I do not wish to prolong the debate, given that there is consensus across the House, which is welcome. The Bill will be better for having these substitute amendments, inspired by the Lords amendments, and on that basis, I hope the House will endorse them.
It is always a pleasure to follow the hon. Member for Torbay (Kevin Foster), as I do on many occasions. I agree with what he said. First, I thank the Minister for her commitment, for our comprehensive discussions and for making herself available for each and every person who wished to have input into this process, and hopefully the changes that the Government want to see will be passed.
The Government have gone to some lengths to ensure that this Bill replaces and improves existing legislation surrounding the deprivation of liberty as a matter of pressing urgency.

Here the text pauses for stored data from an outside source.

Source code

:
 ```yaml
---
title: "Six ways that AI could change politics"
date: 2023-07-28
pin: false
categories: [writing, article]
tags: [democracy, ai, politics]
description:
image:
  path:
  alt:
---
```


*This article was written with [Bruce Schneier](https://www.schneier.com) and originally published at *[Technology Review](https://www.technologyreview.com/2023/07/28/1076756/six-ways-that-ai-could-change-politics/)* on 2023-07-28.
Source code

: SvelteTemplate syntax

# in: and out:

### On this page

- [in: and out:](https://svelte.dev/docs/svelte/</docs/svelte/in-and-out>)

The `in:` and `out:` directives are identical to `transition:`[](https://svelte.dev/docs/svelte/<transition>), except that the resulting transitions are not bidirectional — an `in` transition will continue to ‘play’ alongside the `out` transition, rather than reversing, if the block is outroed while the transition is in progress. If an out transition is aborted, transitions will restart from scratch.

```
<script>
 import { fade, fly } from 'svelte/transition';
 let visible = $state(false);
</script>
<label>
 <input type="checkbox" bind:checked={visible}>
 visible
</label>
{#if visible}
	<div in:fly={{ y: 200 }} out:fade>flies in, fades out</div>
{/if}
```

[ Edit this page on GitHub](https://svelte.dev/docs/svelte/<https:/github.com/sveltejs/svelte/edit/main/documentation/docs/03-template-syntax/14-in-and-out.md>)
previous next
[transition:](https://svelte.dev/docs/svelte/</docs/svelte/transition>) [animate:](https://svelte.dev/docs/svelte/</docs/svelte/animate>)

The current system is not fit for purpose—many people in this Chamber and outside it feel that—and this legislative change by the Government is what we want to see.
The Bill implements the Law Commission’s recommendations, introducing a new system for people who lack capacity and need to be confined for care and treatment, ensuring that the system protects vulnerable people, is person-centred and includes a strong role for carers and families. I have had a chat with the Minister about this, and the Bill will also ensure that supported people and their families are supported and included throughout the process. That is very positive.
The supported person will be afforded their rights throughout the process by an appropriate person. The appropriate person will normally be a family member. Carers and families will be given a stronger role, with an explicit duty to consult them and the supported person. As someone who cares, along with my mother and son and others, for my brother Keith, who was in a motorbike accident some 15 years ago, I know the importance of the carer’s role across the whole process.